Given its economy and potential for growth, India may well become a balance or even a major power by the end of this century, but for now, I classify it as a significant regional power. To date, it doesn't have anywhere near the same experience in influencing global politics as do the entities in the first two tiers. Other regional powers include Brazil, which not only has South America's largest economy but which is developing its own nuclear program.
Wild Cards
Wild card number one is the Middle East. America's attempts at getting the region under control have had the unfortunate effect of letting the cat herd out of the corral, and there's no telling where they'll decide to settle down. The best tea leaf reading I've heard is that Osama bin Laden's real goal is to establish a political coalition of Sunni Islamic states, one that would look similar to the pre-World War I Ottoman Empire, and one that would have a working if sometimes uneasy relationship with the Shiite Persians in Iran.
If we can get him to openly admit that that's what he's aiming for, I say let him have a go at it. Pull off to the periphery, as Jack Murtha suggests, and see if the region can pull itself into a cooperative. If it can't, and that part of the world falls into Hobbesian conflict, oh well. We stay on the periphery and contain it, and find other solutions to our energy needs.
If that conflict spreads into hapless sub-Saharan Africa (another wild card), well, it's not like that part of the world isn't already in a Hobbesian quagmire already. And we're not doing a whole lot about that now, are we? And what can we do? Attempts to fix things in Somalia turned into a disaster, what's to think trying to fix things anywhere else in that part of the world--militarily at least--will turn out any better?
Speaking of Wild Cards: we've done what we can in the Balkans, and it didn't do all that much good. And it's really not America's problem. It's the European Union's and Russia's problem.

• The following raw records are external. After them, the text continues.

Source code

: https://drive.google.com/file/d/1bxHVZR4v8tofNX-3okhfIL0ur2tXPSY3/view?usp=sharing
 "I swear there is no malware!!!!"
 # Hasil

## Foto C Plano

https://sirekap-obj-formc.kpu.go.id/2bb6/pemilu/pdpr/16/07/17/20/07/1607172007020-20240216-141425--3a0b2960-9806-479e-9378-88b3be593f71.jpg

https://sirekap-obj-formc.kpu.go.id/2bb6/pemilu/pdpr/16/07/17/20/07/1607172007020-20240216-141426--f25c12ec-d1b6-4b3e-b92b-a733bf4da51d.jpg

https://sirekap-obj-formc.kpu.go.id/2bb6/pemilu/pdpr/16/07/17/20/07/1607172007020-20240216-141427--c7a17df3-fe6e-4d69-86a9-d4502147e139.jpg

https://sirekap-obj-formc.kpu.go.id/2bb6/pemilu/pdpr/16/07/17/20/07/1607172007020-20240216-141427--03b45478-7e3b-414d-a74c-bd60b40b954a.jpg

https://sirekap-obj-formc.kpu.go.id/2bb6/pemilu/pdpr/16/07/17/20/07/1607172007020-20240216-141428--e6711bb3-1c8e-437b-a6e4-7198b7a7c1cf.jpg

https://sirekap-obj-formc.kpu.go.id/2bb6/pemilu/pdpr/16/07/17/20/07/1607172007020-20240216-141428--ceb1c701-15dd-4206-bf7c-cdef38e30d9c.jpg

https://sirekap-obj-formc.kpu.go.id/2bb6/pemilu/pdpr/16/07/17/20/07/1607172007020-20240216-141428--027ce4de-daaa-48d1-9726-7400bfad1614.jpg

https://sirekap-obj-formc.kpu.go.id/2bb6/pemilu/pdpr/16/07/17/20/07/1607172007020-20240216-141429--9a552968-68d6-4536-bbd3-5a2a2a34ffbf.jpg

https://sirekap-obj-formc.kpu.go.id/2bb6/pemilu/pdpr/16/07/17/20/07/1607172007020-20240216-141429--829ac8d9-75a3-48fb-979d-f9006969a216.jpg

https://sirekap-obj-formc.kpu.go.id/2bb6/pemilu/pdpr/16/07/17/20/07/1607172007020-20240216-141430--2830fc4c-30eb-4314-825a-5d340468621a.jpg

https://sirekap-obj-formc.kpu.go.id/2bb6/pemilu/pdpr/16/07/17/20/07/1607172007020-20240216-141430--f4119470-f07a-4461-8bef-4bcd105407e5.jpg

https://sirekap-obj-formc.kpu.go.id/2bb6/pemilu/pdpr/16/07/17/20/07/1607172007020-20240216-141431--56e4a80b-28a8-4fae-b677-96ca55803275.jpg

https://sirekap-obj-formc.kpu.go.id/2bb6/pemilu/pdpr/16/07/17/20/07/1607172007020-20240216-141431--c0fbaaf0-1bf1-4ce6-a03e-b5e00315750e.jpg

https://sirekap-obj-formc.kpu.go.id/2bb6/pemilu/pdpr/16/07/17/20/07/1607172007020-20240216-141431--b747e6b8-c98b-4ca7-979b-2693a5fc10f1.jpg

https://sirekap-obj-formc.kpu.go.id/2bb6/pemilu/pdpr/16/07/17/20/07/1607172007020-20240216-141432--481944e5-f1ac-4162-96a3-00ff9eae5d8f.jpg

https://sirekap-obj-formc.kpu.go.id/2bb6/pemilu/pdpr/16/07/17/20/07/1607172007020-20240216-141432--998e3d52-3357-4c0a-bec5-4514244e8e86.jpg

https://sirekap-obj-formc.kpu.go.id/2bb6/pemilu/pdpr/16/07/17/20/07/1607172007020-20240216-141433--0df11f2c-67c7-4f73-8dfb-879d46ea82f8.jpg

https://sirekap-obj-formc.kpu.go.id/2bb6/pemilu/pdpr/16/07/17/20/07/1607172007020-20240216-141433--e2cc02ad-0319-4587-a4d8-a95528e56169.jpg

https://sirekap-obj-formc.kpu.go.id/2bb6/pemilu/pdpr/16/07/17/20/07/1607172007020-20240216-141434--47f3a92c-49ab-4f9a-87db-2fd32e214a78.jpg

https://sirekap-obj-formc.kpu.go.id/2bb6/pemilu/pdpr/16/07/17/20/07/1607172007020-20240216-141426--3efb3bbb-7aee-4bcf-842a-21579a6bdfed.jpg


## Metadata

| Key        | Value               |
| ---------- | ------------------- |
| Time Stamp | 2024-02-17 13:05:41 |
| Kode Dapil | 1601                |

The geographically immediate Wild Card America needs to concern itself most with is Latin America. And just how wild is that? The worst bad guy in our hemisphere is Cuba's Fidel Castro. How big and bad is he? Not big and bad enough to threaten with invasion, or you can bet the Bush administration would have threatened him with that by now.
Venezuela? For all his bluster, Venezuelan President Hugo Chavez says he'd be content with $50 a barrel oil prices, which is considerably lower than the $70 plus prices we're paying today.
Who are "the others?" Canada. New Zealand. Australia. Switzerland. Netherlands. Singapore. Countries that will always be friendly to the U.S. and its allies of the moment, but that will never rise above the level of regional powers, even though they could become vital geo-strategic allies in the unlikely event of another global war.
So Where Does That Leave Us?
It leaves us in a bad position for as long as the hegemons of Team Bush are in power. Swapping out chiefs of staff and press secretaries won't make a change in the fundamental policies and philosophies that Cheney, Rumsfeld, Wolfowitz, Bolton, Perle, Krauthammer, Kristol and the rest of the neoconservative junta has finagled on America and the rest of the world.
Global sanity can only be restored when the philosophical descendants of Alexander, Caesar, Stalin, Hitler, et al are jack booted out of office.